Content starts

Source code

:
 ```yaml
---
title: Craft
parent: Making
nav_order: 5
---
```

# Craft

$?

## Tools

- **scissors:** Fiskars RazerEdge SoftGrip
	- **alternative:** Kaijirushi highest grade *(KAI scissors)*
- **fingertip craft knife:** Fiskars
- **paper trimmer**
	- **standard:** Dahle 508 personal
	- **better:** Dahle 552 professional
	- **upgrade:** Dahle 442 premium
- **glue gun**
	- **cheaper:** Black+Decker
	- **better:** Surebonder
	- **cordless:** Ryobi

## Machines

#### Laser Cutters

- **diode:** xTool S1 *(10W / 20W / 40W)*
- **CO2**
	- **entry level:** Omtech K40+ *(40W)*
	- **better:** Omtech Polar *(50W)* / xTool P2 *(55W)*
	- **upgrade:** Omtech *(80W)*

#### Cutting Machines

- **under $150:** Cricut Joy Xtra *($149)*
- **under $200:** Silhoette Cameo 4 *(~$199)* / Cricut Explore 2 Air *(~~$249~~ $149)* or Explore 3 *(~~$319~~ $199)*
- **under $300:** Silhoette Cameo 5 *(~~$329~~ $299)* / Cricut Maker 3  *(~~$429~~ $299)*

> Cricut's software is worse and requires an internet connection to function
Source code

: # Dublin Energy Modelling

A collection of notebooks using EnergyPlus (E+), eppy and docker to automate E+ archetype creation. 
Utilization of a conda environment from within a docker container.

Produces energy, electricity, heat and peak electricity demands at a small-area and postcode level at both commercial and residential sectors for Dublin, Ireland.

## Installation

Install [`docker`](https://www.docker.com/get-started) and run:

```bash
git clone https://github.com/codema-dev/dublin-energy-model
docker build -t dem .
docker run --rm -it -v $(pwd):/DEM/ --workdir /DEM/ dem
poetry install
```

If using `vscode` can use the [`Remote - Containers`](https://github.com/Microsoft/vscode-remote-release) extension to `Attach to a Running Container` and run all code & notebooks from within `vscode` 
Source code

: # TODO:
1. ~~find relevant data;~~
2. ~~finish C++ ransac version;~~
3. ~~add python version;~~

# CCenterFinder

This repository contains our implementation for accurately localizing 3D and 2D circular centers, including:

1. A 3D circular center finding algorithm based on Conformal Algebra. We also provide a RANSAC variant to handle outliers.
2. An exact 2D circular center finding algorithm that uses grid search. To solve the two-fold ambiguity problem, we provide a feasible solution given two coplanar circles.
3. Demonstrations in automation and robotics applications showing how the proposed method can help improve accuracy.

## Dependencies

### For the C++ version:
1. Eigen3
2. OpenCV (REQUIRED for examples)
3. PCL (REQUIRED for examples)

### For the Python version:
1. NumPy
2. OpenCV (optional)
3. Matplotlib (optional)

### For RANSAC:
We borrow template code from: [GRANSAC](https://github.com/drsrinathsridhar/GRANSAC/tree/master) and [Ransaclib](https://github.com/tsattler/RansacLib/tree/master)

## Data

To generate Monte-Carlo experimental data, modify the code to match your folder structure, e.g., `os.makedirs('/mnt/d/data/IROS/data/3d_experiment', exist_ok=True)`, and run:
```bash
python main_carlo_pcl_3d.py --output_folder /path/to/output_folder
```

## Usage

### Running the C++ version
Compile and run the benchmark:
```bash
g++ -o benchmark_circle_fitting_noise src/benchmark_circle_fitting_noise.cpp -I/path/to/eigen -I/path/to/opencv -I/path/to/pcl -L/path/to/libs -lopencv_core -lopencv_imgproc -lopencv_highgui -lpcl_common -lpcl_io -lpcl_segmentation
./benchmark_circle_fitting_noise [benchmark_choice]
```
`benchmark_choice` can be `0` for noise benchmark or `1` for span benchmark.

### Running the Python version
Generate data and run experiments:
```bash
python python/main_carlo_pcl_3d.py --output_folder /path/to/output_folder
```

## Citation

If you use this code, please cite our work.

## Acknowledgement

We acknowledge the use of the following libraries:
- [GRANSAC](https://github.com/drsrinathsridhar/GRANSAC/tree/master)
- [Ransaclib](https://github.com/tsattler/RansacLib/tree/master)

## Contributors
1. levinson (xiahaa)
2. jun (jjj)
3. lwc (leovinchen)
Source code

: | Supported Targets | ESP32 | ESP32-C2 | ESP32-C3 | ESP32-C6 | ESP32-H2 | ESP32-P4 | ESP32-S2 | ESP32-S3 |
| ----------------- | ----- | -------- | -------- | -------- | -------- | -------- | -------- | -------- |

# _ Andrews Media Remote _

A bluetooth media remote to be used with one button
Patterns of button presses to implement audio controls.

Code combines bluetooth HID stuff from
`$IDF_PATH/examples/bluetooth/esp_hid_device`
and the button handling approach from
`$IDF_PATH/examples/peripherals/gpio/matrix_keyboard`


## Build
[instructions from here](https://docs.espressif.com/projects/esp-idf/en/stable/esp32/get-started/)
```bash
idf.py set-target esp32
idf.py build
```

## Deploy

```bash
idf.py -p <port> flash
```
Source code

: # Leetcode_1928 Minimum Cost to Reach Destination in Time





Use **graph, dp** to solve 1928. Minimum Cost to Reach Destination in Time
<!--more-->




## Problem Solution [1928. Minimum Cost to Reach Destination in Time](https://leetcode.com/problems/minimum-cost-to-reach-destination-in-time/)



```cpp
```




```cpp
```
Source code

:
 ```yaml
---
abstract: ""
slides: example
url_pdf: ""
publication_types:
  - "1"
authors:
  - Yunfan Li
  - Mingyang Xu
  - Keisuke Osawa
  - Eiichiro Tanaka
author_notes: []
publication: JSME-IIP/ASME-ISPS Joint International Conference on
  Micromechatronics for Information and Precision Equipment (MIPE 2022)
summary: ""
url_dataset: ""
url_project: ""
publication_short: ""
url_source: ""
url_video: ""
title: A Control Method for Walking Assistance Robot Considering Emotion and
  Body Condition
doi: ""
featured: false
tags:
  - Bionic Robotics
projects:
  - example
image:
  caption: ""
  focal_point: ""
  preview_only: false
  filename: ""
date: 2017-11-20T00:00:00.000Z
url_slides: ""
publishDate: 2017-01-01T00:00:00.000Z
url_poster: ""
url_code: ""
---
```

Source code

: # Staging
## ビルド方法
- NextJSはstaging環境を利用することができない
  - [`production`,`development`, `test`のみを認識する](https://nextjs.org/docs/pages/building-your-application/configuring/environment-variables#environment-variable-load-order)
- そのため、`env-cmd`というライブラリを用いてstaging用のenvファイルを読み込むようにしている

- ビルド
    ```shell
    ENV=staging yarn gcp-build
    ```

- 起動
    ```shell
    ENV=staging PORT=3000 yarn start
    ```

Content ends

WORK ITEM » Every entry in the listing above is to be repeated verbatim.

YOUR RESPONSE »
Source code

:
 ```yaml
---
title: Craft
parent: Making
nav_order: 5
---
```

# Craft

$?

## Tools

- **scissors:** Fiskars RazerEdge SoftGrip
	- **alternative:** Kaijirushi highest grade *(KAI scissors)*
- **fingertip craft knife:** Fiskars
- **paper trimmer**
	- **standard:** Dahle 508 personal
	- **better:** Dahle 552 professional
	- **upgrade:** Dahle 442 premium
- **glue gun**
	- **cheaper:** Black+Decker
	- **better:** Surebonder
	- **cordless:** Ryobi

## Machines

#### Laser Cutters

- **diode:** xTool S1 *(10W / 20W / 40W)*
- **CO2**
	- **entry level:** Omtech K40+ *(40W)*
	- **better:** Omtech Polar *(50W)* / xTool P2 *(55W)*
	- **upgrade:** Omtech *(80W)*

#### Cutting Machines

- **under $150:** Cricut Joy Xtra *($149)*
- **under $200:** Silhoette Cameo 4 *(~$199)* / Cricut Explore 2 Air *(~~$249~~ $149)* or Explore 3 *(~~$319~~ $199)*
- **under $300:** Silhoette Cameo 5 *(~~$329~~ $299)* / Cricut Maker 3  *(~~$429~~ $299)*

> Cricut's software is worse and requires an internet connection to function
Source code

: # Dublin Energy Modelling

A collection of notebooks using EnergyPlus (E+), eppy and docker to automate E+ archetype creation. 
Utilization of a conda environment from within a docker container.

Produces energy, electricity, heat and peak electricity demands at a small-area and postcode level at both commercial and residential sectors for Dublin, Ireland.

## Installation

Install [`docker`](https://www.docker.com/get-started) and run:

```bash
git clone https://github.com/codema-dev/dublin-energy-model
docker build -t dem .
docker run --rm -it -v $(pwd):/DEM/ --workdir /DEM/ dem
poetry install
```

If using `vscode` can use the [`Remote - Containers`](https://github.com/Microsoft/vscode-remote-release) extension to `Attach to a Running Container` and run all code & notebooks from within `vscode` 
Source code

: # TODO:
1. ~~find relevant data;~~
2. ~~finish C++ ransac version;~~
3. ~~add python version;~~

# CCenterFinder

This repository contains our implementation for accurately localizing 3D and 2D circular centers, including:

1. A 3D circular center finding algorithm based on Conformal Algebra. We also provide a RANSAC variant to handle outliers.
2. An exact 2D circular center finding algorithm that uses grid search. To solve the two-fold ambiguity problem, we provide a feasible solution given two coplanar circles.
3. Demonstrations in automation and robotics applications showing how the proposed method can help improve accuracy.

## Dependencies

### For the C++ version:
1. Eigen3
2. OpenCV (REQUIRED for examples)
3. PCL (REQUIRED for examples)

### For the Python version:
1. NumPy
2. OpenCV (optional)
3. Matplotlib (optional)

### For RANSAC:
We borrow template code from: [GRANSAC](https://github.com/drsrinathsridhar/GRANSAC/tree/master) and [Ransaclib](https://github.com/tsattler/RansacLib/tree/master)

## Data

To generate Monte-Carlo experimental data, modify the code to match your folder structure, e.g., `os.makedirs('/mnt/d/data/IROS/data/3d_experiment', exist_ok=True)`, and run:
```bash
python main_carlo_pcl_3d.py --output_folder /path/to/output_folder
```

## Usage

### Running the C++ version
Compile and run the benchmark:
```bash
g++ -o benchmark_circle_fitting_noise src/benchmark_circle_fitting_noise.cpp -I/path/to/eigen -I/path/to/opencv -I/path/to/pcl -L/path/to/libs -lopencv_core -lopencv_imgproc -lopencv_highgui -lpcl_common -lpcl_io -lpcl_segmentation
./benchmark_circle_fitting_noise [benchmark_choice]
```
`benchmark_choice` can be `0` for noise benchmark or `1` for span benchmark.

### Running the Python version
Generate data and run experiments:
```bash
python python/main_carlo_pcl_3d.py --output_folder /path/to/output_folder
```

## Citation

If you use this code, please cite our work.

## Acknowledgement

We acknowledge the use of the following libraries:
- [GRANSAC](https://github.com/drsrinathsridhar/GRANSAC/tree/master)
- [Ransaclib](https://github.com/tsattler/RansacLib/tree/master)

## Contributors
1. levinson (xiahaa)
2. jun (jjj)
3. lwc (leovinchen)
Source code

: | Supported Targets | ESP32 | ESP32-C2 | ESP32-C3 | ESP32-C6 | ESP32-H2 | ESP32-P4 | ESP32-S2 | ESP32-S3 |
| ----------------- | ----- | -------- | -------- | -------- | -------- | -------- | -------- | -------- |

# _ Andrews Media Remote _

A bluetooth media remote to be used with one button
Patterns of button presses to implement audio controls.

Code combines bluetooth HID stuff from
`$IDF_PATH/examples/bluetooth/esp_hid_device`
and the button handling approach from
`$IDF_PATH/examples/peripherals/gpio/matrix_keyboard`


## Build
[instructions from here](https://docs.espressif.com/projects/esp-idf/en/stable/esp32/get-started/)
```bash
idf.py set-target esp32
idf.py build
```

## Deploy

```bash
idf.py -p <port> flash
```
Source code

: # Leetcode_1928 Minimum Cost to Reach Destination in Time





Use **graph, dp** to solve 1928. Minimum Cost to Reach Destination in Time
<!--more-->




## Problem Solution [1928. Minimum Cost to Reach Destination in Time](https://leetcode.com/problems/minimum-cost-to-reach-destination-in-time/)



```cpp
```




```cpp
```
Source code

:
 ```yaml
---
abstract: ""
slides: example
url_pdf: ""
publication_types:
  - "1"
authors:
  - Yunfan Li
  - Mingyang Xu
  - Keisuke Osawa
  - Eiichiro Tanaka
author_notes: []
publication: JSME-IIP/ASME-ISPS Joint International Conference on
  Micromechatronics for Information and Precision Equipment (MIPE 2022)
summary: ""
url_dataset: ""
url_project: ""
publication_short: ""
url_source: ""
url_video: ""
title: A Control Method for Walking Assistance Robot Considering Emotion and
  Body Condition
doi: ""
featured: false
tags:
  - Bionic Robotics
projects:
  - example
image:
  caption: ""
  focal_point: ""
  preview_only: false
  filename: ""
date: 2017-11-20T00:00:00.000Z
url_slides: ""
publishDate: 2017-01-01T00:00:00.000Z
url_poster: ""
url_code: ""
---
```

Source code

: # Staging
## ビルド方法
- NextJSはstaging環境を利用することができない
  - [`production`,`development`, `test`のみを認識する](https://nextjs.org/docs/pages/building-your-application/configuring/environment-variables#environment-variable-load-order)
- そのため、`env-cmd`というライブラリを用いてstaging用のenvファイルを読み込むようにしている

- ビルド
    ```shell
    ENV=staging yarn gcp-build
    ```

- 起動
    ```shell
    ENV=staging PORT=3000 yarn start
    ```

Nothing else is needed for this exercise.